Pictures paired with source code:
####

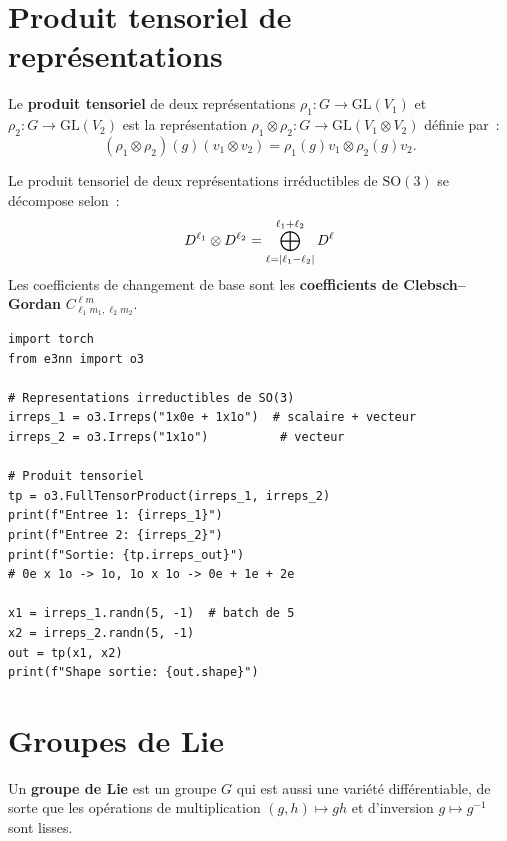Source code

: \section{Produit tensoriel de repr\'esentations}

\begin{definition}
Le \textbf{produit tensoriel} de deux repr\'esentations $\rho_1: G \to \mathrm{GL}(V_1)$
et $\rho_2: G \to \mathrm{GL}(V_2)$ est la repr\'esentation
$\rho_1 \otimes \rho_2: G \to \mathrm{GL}(V_1 \otimes V_2)$ d\'efinie par~:
\[
    (\rho_1 \otimes \rho_2)(g)(v_1 \otimes v_2) = \rho_1(g)v_1 \otimes \rho_2(g)v_2.
\]
\end{definition}

\begin{theoreme}
Le produit tensoriel de deux repr\'esentations irr\'eductibles de $\mathrm{SO}(3)$
se d\'ecompose selon~:
\[
    D^{\ell_1} \otimes D^{\ell_2} = \bigoplus_{\ell=\abs{\ell_1-\ell_2}}^{\ell_1+\ell_2} D^{\ell}
\]
Les coefficients de changement de base sont les \textbf{coefficients de
Clebsch--Gordan} $C^{\ell m}_{\ell_1 m_1, \ell_2 m_2}$.
\end{theoreme}

\begin{codeblock}[title=\textbf{Produit tensoriel avec e3nn}]
\begin{verbatim}
import torch
from e3nn import o3

# Representations irreductibles de SO(3)
irreps_1 = o3.Irreps("1x0e + 1x1o")  # scalaire + vecteur
irreps_2 = o3.Irreps("1x1o")          # vecteur

# Produit tensoriel
tp = o3.FullTensorProduct(irreps_1, irreps_2)
print(f"Entree 1: {irreps_1}")
print(f"Entree 2: {irreps_2}")
print(f"Sortie: {tp.irreps_out}")
# 0e x 1o -> 1o, 1o x 1o -> 0e + 1e + 2e

x1 = irreps_1.randn(5, -1)  # batch de 5
x2 = irreps_2.randn(5, -1)
out = tp(x1, x2)
print(f"Shape sortie: {out.shape}")
\end{verbatim}
\end{codeblock}

\section{Groupes de Lie}

\begin{definition}
Un \textbf{groupe de Lie} est un groupe $G$ qui est aussi une vari\'et\'e
diff\'erentiable, de sorte que les op\'erations de multiplication
$(g, h) \mapsto gh$ et d'inversion $g \mapsto g^{-1}$ sont lisses.
\end{definition}

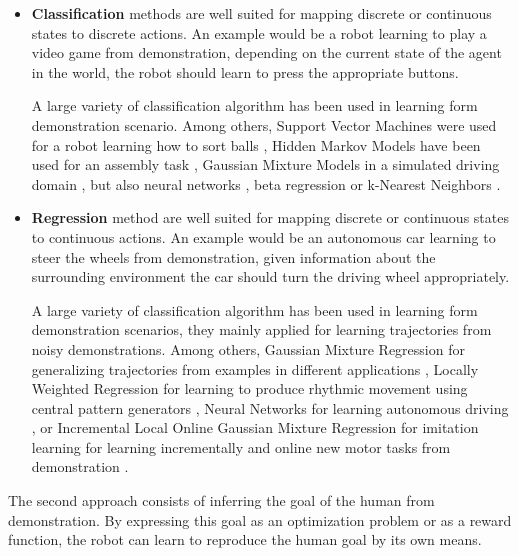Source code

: \begin{itemize}

\item \textbf{Classification} methods are well suited for mapping discrete or continuous states to discrete actions. An example would be a robot learning to play a video game from demonstration, depending on the current state of the agent in the world, the robot should learn to press the appropriate buttons.

A large variety of classification algorithm has been used in learning form demonstration scenario. Among others, Support Vector Machines were used for a robot learning how to sort balls \cite{chernova2008teaching}, Hidden Markov Models have been used for an assembly task \cite{hovland1996skill}, Gaussian Mixture Models in a simulated driving domain \cite{chernova09jair}, but also neural networks \cite{mataric2000sensory}, beta regression \cite{montesano2009learning} or k-Nearest Neighbors \cite{saunders2006teaching}.

\item \textbf{Regression} method are well suited for mapping discrete or continuous states to continuous actions. An example would be an autonomous car learning to steer the wheels from demonstration, given information about the surrounding environment the car should turn the driving wheel appropriately.

A large variety of classification algorithm has been used in learning form demonstration scenarios, they mainly applied for learning trajectories from noisy demonstrations. Among others, Gaussian Mixture Regression for generalizing trajectories from examples in different applications \cite{calinon07}, Locally Weighted Regression for learning to produce rhythmic movement using central pattern generators \cite{schaal1998programmable,ijspeert2002learning}, Neural Networks for learning autonomous driving \cite{pomerleau1991efficient}, or Incremental Local Online Gaussian Mixture Regression for imitation learning for learning incrementally and online new motor tasks from demonstration \cite{cederborg2010incremental}.

\end{itemize}

The second approach consists of inferring the goal of the human from demonstration. By expressing this goal as an optimization problem or as a reward function, the robot can learn to reproduce the human goal by its own means.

####

WORK ORDER: Could you write out the records again exactly, omitting each image?

YOUR RESPONSE:
Source code

: \section{Produit tensoriel de repr\'esentations}

\begin{definition}
Le \textbf{produit tensoriel} de deux repr\'esentations $\rho_1: G \to \mathrm{GL}(V_1)$
et $\rho_2: G \to \mathrm{GL}(V_2)$ est la repr\'esentation
$\rho_1 \otimes \rho_2: G \to \mathrm{GL}(V_1 \otimes V_2)$ d\'efinie par~:
\[
    (\rho_1 \otimes \rho_2)(g)(v_1 \otimes v_2) = \rho_1(g)v_1 \otimes \rho_2(g)v_2.
\]
\end{definition}

\begin{theoreme}
Le produit tensoriel de deux repr\'esentations irr\'eductibles de $\mathrm{SO}(3)$
se d\'ecompose selon~:
\[
    D^{\ell_1} \otimes D^{\ell_2} = \bigoplus_{\ell=\abs{\ell_1-\ell_2}}^{\ell_1+\ell_2} D^{\ell}
\]
Les coefficients de changement de base sont les \textbf{coefficients de
Clebsch--Gordan} $C^{\ell m}_{\ell_1 m_1, \ell_2 m_2}$.
\end{theoreme}

\begin{codeblock}[title=\textbf{Produit tensoriel avec e3nn}]
\begin{verbatim}
import torch
from e3nn import o3

# Representations irreductibles de SO(3)
irreps_1 = o3.Irreps("1x0e + 1x1o")  # scalaire + vecteur
irreps_2 = o3.Irreps("1x1o")          # vecteur

# Produit tensoriel
tp = o3.FullTensorProduct(irreps_1, irreps_2)
print(f"Entree 1: {irreps_1}")
print(f"Entree 2: {irreps_2}")
print(f"Sortie: {tp.irreps_out}")
# 0e x 1o -> 1o, 1o x 1o -> 0e + 1e + 2e

x1 = irreps_1.randn(5, -1)  # batch de 5
x2 = irreps_2.randn(5, -1)
out = tp(x1, x2)
print(f"Shape sortie: {out.shape}")
\end{verbatim}
\end{codeblock}

\section{Groupes de Lie}

\begin{definition}
Un \textbf{groupe de Lie} est un groupe $G$ qui est aussi une vari\'et\'e
diff\'erentiable, de sorte que les op\'erations de multiplication
$(g, h) \mapsto gh$ et d'inversion $g \mapsto g^{-1}$ sont lisses.
\end{definition}

Source code

: \begin{itemize}

\item \textbf{Classification} methods are well suited for mapping discrete or continuous states to discrete actions. An example would be a robot learning to play a video game from demonstration, depending on the current state of the agent in the world, the robot should learn to press the appropriate buttons.

A large variety of classification algorithm has been used in learning form demonstration scenario. Among others, Support Vector Machines were used for a robot learning how to sort balls \cite{chernova2008teaching}, Hidden Markov Models have been used for an assembly task \cite{hovland1996skill}, Gaussian Mixture Models in a simulated driving domain \cite{chernova09jair}, but also neural networks \cite{mataric2000sensory}, beta regression \cite{montesano2009learning} or k-Nearest Neighbors \cite{saunders2006teaching}.

\item \textbf{Regression} method are well suited for mapping discrete or continuous states to continuous actions. An example would be an autonomous car learning to steer the wheels from demonstration, given information about the surrounding environment the car should turn the driving wheel appropriately.

A large variety of classification algorithm has been used in learning form demonstration scenarios, they mainly applied for learning trajectories from noisy demonstrations. Among others, Gaussian Mixture Regression for generalizing trajectories from examples in different applications \cite{calinon07}, Locally Weighted Regression for learning to produce rhythmic movement using central pattern generators \cite{schaal1998programmable,ijspeert2002learning}, Neural Networks for learning autonomous driving \cite{pomerleau1991efficient}, or Incremental Local Online Gaussian Mixture Regression for imitation learning for learning incrementally and online new motor tasks from demonstration \cite{cederborg2010incremental}.

\end{itemize}

The second approach consists of inferring the goal of the human from demonstration. By expressing this goal as an optimization problem or as a reward function, the robot can learn to reproduce the human goal by its own means.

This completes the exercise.